Amici Christi, Johannes.

To the now, Crystys der derlyng,
That was a mayd bothe old and Ȝyng,
Myn hert is sett for to syng
Amici Christi, Johannes.
For he was so clene a maye,
On Crystys brest aslepe he laye,
The prevyteys of hevyn ther he saye.
Amici Christi, Johannes.
Qwhen Cryst beforne Pilate was browte,
Hys clene mayd forsoke hym nowte,
To deye with hym was all hys thowte,
Amici Christi, Johannes.
Crystys moder was hym betake,
Won mayd to be anodyris make,
To help that we be nott forsake,
Amici Christi, Johannes.

On 28th December the Holy Innocents, or the children slain by order of Herod, are borne in mind. Naogeorgus says of this day:

Then comes the day that calles to minde the cruell Herode's strife,
Who, seeking Christ to kill, the King of everlasting life,
Destroyde the little infants yong, a beast unmercilesse,
And put to death all such as were of two yeares age or lesse.
To them the sinfull wretchesse crie, and earnestly do pray,
To get them pardon for their faultes, and wipe their sinnes away.
The Parentes, when this day appeares, do beate their children all,
(Though nothing they deserve), and servaunts all to beating fall,
And Monkes do whip eche other well, or else their Prior great,
Or Abbot mad, doth take in hande their breeches all to beat:
In worship of these Innocents, or rather, as we see,
In honour of the cursed King, that did this crueltee.

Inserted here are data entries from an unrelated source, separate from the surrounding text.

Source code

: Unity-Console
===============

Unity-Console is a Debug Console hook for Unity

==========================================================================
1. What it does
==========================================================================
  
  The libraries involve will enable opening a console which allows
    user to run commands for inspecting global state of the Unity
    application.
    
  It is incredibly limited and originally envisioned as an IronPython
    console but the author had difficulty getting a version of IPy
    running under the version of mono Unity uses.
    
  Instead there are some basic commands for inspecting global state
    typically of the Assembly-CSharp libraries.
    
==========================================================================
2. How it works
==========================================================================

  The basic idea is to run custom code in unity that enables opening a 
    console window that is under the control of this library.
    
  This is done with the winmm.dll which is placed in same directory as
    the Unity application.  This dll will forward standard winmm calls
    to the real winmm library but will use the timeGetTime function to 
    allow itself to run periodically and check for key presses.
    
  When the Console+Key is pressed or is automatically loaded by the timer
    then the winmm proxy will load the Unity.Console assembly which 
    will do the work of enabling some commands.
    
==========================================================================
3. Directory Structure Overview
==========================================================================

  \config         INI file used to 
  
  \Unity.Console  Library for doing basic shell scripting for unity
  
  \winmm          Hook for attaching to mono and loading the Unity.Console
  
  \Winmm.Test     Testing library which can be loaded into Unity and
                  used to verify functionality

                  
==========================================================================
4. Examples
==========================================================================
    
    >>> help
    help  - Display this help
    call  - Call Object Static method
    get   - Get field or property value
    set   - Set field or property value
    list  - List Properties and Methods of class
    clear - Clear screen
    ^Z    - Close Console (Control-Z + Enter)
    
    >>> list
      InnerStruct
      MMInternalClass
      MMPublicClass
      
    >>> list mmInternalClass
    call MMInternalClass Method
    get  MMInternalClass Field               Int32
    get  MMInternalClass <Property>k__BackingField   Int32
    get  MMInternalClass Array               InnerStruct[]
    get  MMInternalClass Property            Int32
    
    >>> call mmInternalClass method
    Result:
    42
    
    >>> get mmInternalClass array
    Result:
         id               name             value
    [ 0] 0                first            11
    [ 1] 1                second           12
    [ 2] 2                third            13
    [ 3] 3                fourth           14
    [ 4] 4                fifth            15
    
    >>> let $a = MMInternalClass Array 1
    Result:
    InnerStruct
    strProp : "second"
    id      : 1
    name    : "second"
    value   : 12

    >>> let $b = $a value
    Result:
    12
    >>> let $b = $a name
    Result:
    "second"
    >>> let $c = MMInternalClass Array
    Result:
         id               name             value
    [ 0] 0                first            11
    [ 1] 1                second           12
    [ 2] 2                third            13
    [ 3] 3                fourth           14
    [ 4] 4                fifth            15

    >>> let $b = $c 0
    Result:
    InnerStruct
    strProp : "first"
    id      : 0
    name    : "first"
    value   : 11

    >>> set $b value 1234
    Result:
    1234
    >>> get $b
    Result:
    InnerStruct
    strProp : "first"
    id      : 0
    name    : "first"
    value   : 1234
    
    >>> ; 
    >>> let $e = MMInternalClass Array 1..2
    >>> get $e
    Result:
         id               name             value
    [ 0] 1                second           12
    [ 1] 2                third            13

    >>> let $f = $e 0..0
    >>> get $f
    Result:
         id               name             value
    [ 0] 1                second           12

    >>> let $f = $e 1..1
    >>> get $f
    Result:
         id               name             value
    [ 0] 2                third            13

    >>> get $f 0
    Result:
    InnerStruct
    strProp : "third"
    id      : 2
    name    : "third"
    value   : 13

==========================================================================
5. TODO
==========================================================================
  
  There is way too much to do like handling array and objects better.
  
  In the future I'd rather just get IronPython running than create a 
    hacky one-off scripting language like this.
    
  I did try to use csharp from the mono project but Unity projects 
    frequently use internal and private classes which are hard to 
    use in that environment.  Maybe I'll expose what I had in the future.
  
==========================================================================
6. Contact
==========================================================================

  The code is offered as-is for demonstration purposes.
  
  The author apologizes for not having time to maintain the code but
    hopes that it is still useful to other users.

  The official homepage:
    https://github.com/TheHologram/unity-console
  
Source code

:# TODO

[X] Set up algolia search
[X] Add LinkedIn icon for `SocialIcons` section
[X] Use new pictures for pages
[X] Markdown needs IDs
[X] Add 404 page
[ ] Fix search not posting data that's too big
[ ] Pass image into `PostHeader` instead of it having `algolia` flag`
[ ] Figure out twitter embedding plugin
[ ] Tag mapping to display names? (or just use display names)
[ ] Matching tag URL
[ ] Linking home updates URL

In the Rev. John Gregorie's pamphlet, Episcopus Puerorum in die Innocentium (1683, p. 113), he says: "It hath been a Custom, and yet is elsewhere, to whip up the Children upon Innocents' day morning, that the memory of this Murther might stick the closer, and, in a moderate proportion, to act over again the cruelty in kind."

By the way, the Boy Bishop went out of office on Innocents' day, and the learned John Gregorie aforesaid tells us all about him. "The Episcopus Choristarum was a Chorister Bishop chosen by his Fellow Children upon St. Nicholas Day.... From this Day till Innocents' Day at night (it lasted longer at the first) the Episcopus Puerorum was to bear the name and hold up the state of a Bishop, answerably habited with a Crosier, or Pastoral Staff, in his hand, and a Mitre upon his head; and such an one, too, some had, as was multis Episcoporum mitris sumptuosior (saith one), very much richer than those of Bishops indeed.

"The rest of his Fellows from the same time being were to take upon them the style and counterfeit of Prebends, yielding to their Bishop no less than Canonical obedience.

"And look what service the very Bishop himself with his Dean and Prebends (had they been to officiate) was to have performed. The very same was done by the Chorister Bishop and his Canons upon the Eve and Holiday." Then follows the full ritual of his office, according to the Use of Sarum; and it was provided, "That no man whatsoever, under the pain of Anathema, should interrupt, or press upon these Children at the Procession spoken of before, or in any part of their Service in any ways, but to suffer them quietly to perform and execute what it concerned them to do.